EXTRACTED RECORDS
# # # # #
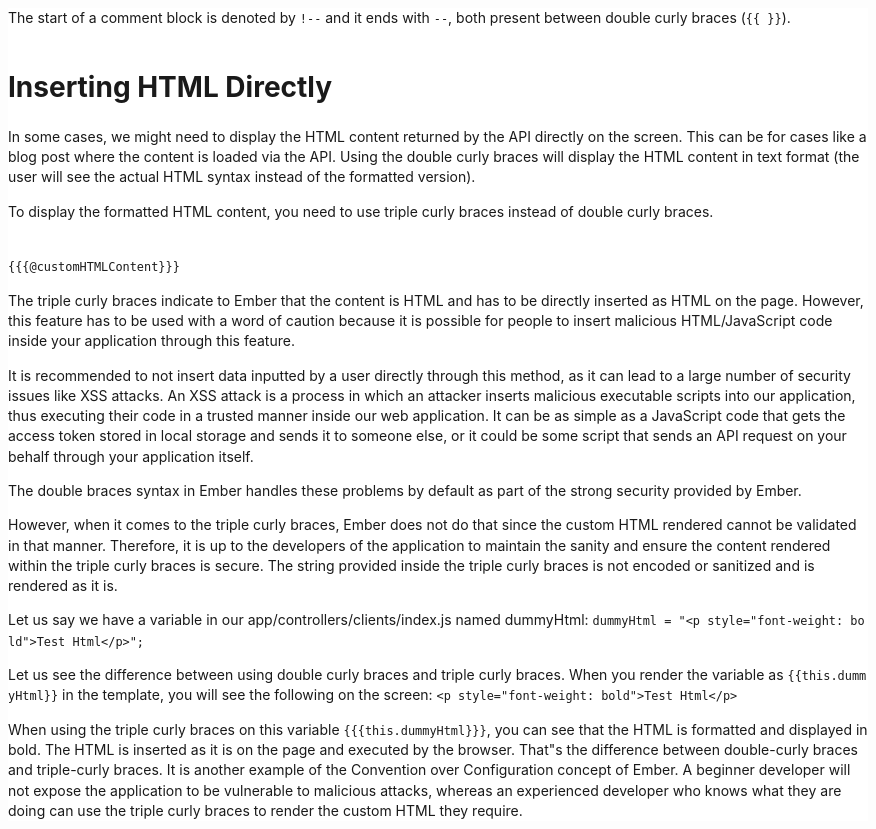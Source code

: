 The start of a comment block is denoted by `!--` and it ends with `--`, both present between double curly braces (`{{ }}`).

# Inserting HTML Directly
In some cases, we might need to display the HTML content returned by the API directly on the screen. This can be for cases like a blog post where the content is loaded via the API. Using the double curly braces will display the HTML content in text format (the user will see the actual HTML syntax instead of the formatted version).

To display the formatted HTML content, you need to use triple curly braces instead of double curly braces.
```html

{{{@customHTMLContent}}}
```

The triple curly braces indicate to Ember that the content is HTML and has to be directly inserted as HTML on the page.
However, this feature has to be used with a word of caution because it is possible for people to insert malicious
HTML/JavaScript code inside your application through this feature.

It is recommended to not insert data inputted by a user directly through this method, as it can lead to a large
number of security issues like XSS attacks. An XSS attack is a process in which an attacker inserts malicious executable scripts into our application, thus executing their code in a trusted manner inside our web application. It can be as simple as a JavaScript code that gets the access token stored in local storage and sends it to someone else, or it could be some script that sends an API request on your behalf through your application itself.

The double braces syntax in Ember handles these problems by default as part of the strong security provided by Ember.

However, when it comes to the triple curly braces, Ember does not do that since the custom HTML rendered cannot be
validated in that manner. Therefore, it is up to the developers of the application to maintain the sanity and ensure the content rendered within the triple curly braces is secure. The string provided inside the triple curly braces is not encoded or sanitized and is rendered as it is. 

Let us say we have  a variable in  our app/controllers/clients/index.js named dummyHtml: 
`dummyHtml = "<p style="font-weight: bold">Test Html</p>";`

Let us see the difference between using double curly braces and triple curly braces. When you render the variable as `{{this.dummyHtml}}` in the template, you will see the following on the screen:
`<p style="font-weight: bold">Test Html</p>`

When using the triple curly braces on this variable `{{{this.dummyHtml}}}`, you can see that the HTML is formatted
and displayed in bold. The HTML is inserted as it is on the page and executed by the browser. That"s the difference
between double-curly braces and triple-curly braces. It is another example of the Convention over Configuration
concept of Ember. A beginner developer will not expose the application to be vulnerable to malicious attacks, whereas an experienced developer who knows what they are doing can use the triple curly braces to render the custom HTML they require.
# # # # #
TO DO
Using the material above, find each line that holds "inserted" and copy that line.

OUTPUT FOR THIS TASK
The triple curly braces indicate to Ember that the content is HTML and has to be directly inserted as HTML on the page.
and displayed in bold. The HTML is inserted as it is on the page and executed by the browser. That"s the difference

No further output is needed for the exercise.